MRS_main.py

#!/usr/bin/env python
# coding: utf-8

# # CollabMP3

# ### Importing Libraries

# In[81]:


import numpy as np
import pandas as pd
import seaborn as sns
import matplotlib.pyplot as plt
get_ipython().run_line_magic('matplotlib', 'inline')

from sklearn.cluster import KMeans
from sklearn.preprocessing import MinMaxScaler


# ### Data Preprocessing

# In[82]:


data = pd.read_csv("SpotifyFeatures.csv")
data.head()


# In[83]:


def visualize(data):
    corr = data.corr(method="pearson")
    plt.figure(figsize=(14,6))
    heatmap = sns.heatmap(corr, annot=True,vmin=-1, vmax=1, center=0, cmap="inferno", linewidths=1, linecolor="Black")
    heatmap.set_title("Correlation")
    
    sample = data.sample(int(0.001*len(data)))
    print("Number of samples taken: ",len(sample))

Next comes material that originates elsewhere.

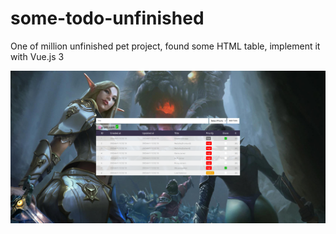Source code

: # some-todo-unfinished

One of million unfinished pet project, found some HTML table, implement it with Vue.js 3

![Screenshot](https://raw.githubusercontent.com/alisacorporation/some-todo-unfinished/master/2023-08-11_13-55.png)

    plt.figure(figsize=(10,6))
    sns.regplot(data=sample, y="acousticness", x="energy").set(title="Acousticness vs Energy")
    
    sns.set_style(style="darkgrid")
    plt.title("Duration of Songs")
    sns.color_palette("rocket", as_cmap = True)
    sns.barplot(y="genre", x="duration_ms", data = data)

    sns.set_style(style = "darkgrid")
    plt.figure(figsize=(10,5))
    famous = data.sort_values("popularity", ascending=False)
    sns.barplot(y="genre", x="popularity", data = famous).set(title="Top Genres by Popularity")


# In[84]:


visualize(data)


# In[85]:


def plot1(data):
    print("Mean value of acousticness:", data['acousticness'].mean())
    sns.histplot(x='acousticness', data=data, kde=True)
    plt.xlabel('Acoustincess', fontsize=14)
    plt.ylabel('Count', fontsize=14)
    plt.tight_layout()

def plot2(data):
    # mean value and histplot for for energy feature
    print("Mean value of energy:", data['energy'].mean())
    sns.histplot(x='energy', data=data, kde=True)
    plt.xlabel('Energy', fontsize=14)
    plt.ylabel('Count', fontsize=14)
    plt.tight_layout()


# In[86]:


plot1(data)


# In[87]:


plot2(data)


# In[88]:


def plot3(data):
    sample = data.sample(int(0.001*len(data)))
    print("Number of samples taken: ",len(sample))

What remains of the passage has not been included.